▶ **TASK TO COMPLETE**:
Among the records below, how many lines contain "these"? State the number and nothing more.

═══ RECORDED INFORMATION ═══

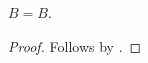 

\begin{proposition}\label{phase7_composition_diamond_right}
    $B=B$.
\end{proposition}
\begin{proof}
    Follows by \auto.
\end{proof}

═══
═══ RECORDED INFORMATION ═══

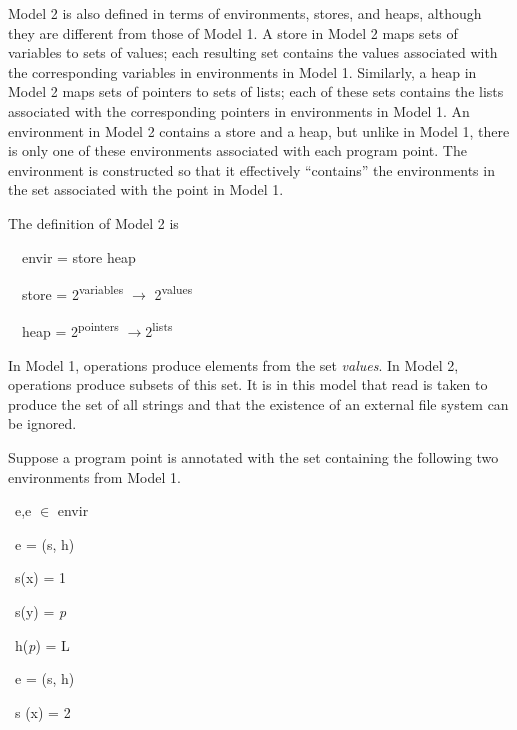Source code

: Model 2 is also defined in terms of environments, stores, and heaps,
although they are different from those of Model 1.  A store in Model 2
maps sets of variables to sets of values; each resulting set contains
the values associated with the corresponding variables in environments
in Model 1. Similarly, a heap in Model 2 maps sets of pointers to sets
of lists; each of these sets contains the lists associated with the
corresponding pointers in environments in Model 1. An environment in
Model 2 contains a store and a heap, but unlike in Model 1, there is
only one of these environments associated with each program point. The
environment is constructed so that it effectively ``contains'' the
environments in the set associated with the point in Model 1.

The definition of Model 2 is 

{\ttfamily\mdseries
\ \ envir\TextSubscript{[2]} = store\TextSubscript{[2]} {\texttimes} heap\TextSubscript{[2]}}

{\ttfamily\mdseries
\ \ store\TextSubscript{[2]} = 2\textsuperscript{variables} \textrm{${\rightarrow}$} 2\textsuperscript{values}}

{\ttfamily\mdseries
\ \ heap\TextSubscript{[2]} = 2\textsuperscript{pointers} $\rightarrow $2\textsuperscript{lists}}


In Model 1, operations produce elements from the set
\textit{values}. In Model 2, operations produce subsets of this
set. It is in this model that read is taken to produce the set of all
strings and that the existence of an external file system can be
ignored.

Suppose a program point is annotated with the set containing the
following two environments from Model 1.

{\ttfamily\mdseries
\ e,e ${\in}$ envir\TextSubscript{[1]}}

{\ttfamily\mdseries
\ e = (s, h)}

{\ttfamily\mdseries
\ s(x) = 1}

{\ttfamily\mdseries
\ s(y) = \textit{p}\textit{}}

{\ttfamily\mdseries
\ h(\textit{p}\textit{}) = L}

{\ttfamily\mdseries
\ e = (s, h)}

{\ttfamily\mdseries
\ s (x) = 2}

═══

▶ **TASK SOLUTION**:
2